Any member wishing to over-ride the decision of the Board of
Directors, can compel inclusion in the annual meeting ballot,
for vote by the membership, on the proposed addition or
amendment to the By-Laws, by filing a written petition
signed by 14% of the voting membership as of the date such
petition is received by the office of the Secretary of the
Corporation. Such petition must be received by the office
of the Secretary of the Corporation no later than eighty
(80) days prior to the call of the Annual Meeting to verify each authorized signer. The Board of Directors shall accept or reject the petition no later than seventy five (75) days prior to the call of the annual meeting. The petition must:
1. State the proposed addition or amendment to the BY-Laws at the top of each page. The petition must include the property owners signature, printed name, St. Augustine Shores property address and date of signature. Each page of the petition must be sequentially numbered. No alteration shall be made to a petition once it has been signed.

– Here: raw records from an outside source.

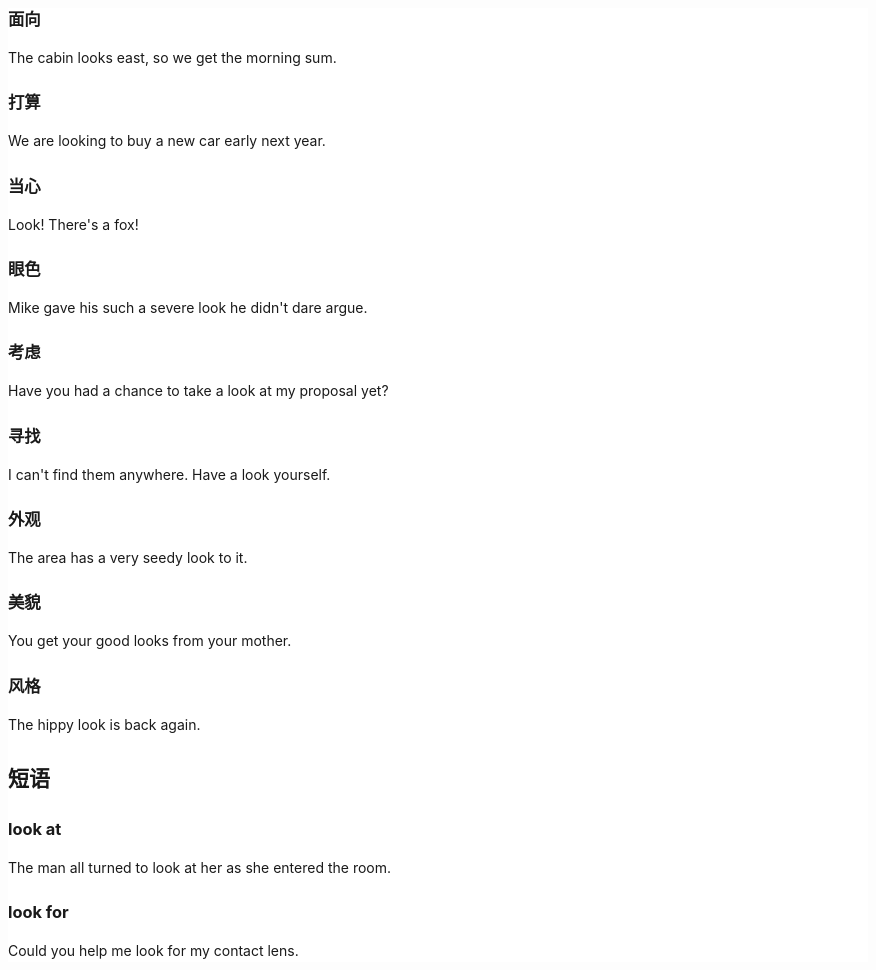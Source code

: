 
### 面向

The cabin looks east, so we get the morning sum.


### 打算

We are looking to buy a new car early next year.


### 当心

Look! There's a fox!


### 眼色

Mike gave his such a severe look he didn't dare argue.


### 考虑

Have you had a chance to take a look at my proposal yet?


### 寻找

I can't find them anywhere. Have a look yourself.


### 外观

The area has a very seedy look to it.


### 美貌

You get your good looks from your mother.


### 风格

The hippy look is back again.


## 短语


### look at

The man all turned to look at her as she entered the room.


### look for

Could you help me look for my contact lens.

2. An authorized signer is defined as one owner per St. Augustine Shores property as listed on the property deed recorded in the records of St. Johns County at the time of signature.

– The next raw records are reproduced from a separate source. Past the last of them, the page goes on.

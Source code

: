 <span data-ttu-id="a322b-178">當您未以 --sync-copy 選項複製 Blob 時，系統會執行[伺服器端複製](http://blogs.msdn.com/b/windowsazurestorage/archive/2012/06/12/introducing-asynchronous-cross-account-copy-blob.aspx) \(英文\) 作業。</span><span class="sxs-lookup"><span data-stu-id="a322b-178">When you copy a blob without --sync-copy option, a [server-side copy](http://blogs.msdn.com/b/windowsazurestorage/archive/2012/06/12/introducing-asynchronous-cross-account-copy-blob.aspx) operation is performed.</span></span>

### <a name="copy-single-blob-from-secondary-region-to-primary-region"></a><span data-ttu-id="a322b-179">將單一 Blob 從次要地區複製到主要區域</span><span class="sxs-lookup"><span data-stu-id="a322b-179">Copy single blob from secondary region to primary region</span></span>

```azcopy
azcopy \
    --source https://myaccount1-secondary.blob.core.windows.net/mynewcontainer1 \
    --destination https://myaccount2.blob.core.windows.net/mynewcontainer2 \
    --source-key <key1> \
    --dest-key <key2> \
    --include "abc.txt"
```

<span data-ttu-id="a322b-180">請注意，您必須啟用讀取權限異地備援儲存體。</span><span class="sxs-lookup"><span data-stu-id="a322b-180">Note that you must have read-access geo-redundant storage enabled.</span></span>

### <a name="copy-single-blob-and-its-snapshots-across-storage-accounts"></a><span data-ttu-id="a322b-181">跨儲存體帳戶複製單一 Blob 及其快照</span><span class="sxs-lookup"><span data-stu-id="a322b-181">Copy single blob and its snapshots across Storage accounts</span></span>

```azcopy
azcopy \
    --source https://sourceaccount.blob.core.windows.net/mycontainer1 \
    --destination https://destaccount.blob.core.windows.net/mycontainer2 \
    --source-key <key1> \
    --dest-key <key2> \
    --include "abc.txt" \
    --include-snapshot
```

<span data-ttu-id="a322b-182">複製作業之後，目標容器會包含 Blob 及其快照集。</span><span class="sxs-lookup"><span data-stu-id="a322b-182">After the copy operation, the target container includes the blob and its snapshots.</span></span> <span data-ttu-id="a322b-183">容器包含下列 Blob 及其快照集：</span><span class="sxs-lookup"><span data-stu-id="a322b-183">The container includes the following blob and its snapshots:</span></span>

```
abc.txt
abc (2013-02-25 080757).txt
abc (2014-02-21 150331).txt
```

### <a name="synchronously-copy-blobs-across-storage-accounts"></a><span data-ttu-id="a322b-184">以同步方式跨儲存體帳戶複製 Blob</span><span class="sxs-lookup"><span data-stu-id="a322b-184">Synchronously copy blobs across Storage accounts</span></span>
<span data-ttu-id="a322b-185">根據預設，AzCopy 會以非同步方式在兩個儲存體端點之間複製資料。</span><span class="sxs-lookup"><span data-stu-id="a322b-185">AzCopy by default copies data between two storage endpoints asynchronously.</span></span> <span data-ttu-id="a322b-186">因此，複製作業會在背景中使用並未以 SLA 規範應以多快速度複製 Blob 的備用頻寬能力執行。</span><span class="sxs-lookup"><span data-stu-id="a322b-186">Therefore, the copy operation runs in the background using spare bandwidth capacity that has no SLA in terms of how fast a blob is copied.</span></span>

The Board shall review any proposed amendment(s) to the
By-Laws and at its discretion offer an opinion as to the
proposed amendments’ possible effect on the operation of the
Corporation.

Section 4. Presentation of Ballot for By-Law Amendments
(New Section):

Each change or addition to the By-Laws approved by the
Board of Directors for submittal to the general membership
must be submitted so as to allow voting on individual changes
or additions, excepting those considered by the Board to be
properly combined as a unit for cosmetic, clerical or clarification
purposes.

 

ARTICLE XIII CONSTRUCTION

Wherever the masculine singular form of pronoun is used in
these By-Laws, it shall be construed to mean the masculine,
feminine or neuter, singular or plural, whatever the context so
requires. In the event of any discrepancy between these
By-Laws and the Articles of Incorporation of St. Augustine
Shores Service Corporation, then the Articles of Incorporation shall
prevail.
ARTICLE XIV SUMMARY BY-LAW
The Board of Directors at such intervals as it deems convenient, may promulgate and disseminate administrative compilations or summaries of the BY-Laws as an index or suggestion of adopted By-Laws as they vary from time to time.

St. Augustine Shores Service Corporation
A Florida Corporation, Not-For-Profit

 

By:____________________________________
As President – Beatrice A Racicot

 

By:____________________________________

As Secretary – Klaus G. Gringer
(Affix Corporation Seal)

 

Recorded in Public Records, St. Johns County, Fl.